And I hear the "you're more of a brother thing". I get that ALL the time (except sister  Tongue)
and personally, I think it's one of the dumbest excuses out there. Wouldn't you WANT to date someone who you feel mega tight with? Who you feel safe to share everything with? Who you trust?


yea i personally think its the most rediculous thing ever when someone says "no i couldnt go out with you, we are too good of friends..."

THATS WHY YOU SHOULD BE TOGETHER!!!

i think you should marry your best friend... it only MAKES SENSE!!!

all in all its always just an excuse to cop out, and "try not to hurt your feelings"

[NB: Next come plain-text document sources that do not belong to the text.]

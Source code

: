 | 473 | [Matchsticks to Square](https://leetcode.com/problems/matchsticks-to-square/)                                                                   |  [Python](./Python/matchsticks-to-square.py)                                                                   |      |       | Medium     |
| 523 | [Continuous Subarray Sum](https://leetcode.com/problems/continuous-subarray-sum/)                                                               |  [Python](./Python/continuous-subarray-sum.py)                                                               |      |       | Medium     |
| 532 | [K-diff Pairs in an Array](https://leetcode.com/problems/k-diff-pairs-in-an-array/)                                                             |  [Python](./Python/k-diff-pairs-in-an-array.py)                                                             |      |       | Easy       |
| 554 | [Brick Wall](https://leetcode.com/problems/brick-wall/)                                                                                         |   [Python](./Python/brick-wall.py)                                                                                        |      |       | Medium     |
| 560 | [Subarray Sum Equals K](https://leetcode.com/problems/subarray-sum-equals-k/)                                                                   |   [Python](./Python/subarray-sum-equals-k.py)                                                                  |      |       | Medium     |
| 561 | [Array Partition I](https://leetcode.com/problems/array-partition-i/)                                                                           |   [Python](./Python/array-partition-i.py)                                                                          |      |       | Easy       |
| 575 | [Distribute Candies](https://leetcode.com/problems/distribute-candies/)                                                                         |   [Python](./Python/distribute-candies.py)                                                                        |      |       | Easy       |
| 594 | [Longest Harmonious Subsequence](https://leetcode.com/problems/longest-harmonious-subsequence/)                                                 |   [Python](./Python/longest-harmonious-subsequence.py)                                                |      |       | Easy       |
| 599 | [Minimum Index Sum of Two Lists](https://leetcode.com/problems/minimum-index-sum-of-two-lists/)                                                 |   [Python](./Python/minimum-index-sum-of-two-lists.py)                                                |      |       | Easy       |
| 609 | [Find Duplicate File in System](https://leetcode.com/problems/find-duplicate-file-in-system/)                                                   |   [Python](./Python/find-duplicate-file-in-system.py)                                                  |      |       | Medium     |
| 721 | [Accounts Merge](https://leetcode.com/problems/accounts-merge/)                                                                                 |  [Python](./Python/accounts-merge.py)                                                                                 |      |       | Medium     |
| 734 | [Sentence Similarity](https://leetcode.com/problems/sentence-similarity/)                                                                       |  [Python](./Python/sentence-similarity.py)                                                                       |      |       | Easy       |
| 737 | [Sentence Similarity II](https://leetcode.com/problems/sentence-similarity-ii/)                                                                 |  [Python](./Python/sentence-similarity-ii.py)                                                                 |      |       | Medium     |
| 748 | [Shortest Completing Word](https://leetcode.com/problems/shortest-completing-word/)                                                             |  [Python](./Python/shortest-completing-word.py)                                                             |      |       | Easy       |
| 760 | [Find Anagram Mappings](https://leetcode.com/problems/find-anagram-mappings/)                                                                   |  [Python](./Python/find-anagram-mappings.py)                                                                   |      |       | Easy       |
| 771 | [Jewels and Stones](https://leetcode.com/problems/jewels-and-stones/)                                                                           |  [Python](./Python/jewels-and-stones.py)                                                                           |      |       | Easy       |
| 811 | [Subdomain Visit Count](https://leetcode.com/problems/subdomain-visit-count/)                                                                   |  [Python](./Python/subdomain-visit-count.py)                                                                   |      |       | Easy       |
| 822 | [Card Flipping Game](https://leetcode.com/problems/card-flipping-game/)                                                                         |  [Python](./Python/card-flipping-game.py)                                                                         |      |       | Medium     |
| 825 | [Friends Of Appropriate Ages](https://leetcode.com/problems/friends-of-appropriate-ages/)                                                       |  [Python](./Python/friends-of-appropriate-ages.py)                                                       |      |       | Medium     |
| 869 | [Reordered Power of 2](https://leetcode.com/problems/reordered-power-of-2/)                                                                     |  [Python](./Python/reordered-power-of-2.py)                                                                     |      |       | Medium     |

that crap pisses me off something fierce...

TOTALLY AGREE!!!

i think part of the problem is that i have hit that maturity and i am looking to be committed to a gurl... i found out lastnite thru another issue i am helping her with (trying to mentor her/protect her from guys she meets on the internet) (yes she brought me into it and i care to much not to help... it sux)... i found out that right now in her life she is dating around to have phun.... no commitment... so i think my willingness to commit scares her...
and yes kneesha it is the gurl that u r thinking of... i have not let go of her... and she is 18... so i,m sure she is not mature enough yet... but w0w... she is so much of what i have been looking for.. and honestly i care about her more than any other gurl besides karissa (my ex gurlfriend who is now married to heldbywill) Smiley

i think i need to let go... but i can't cut her out of my life... 1 thats not who i am... i am super close to several people in her family... 3 regardless of what happens we do share a special connection...

so yeah... thanx everyone for your responses...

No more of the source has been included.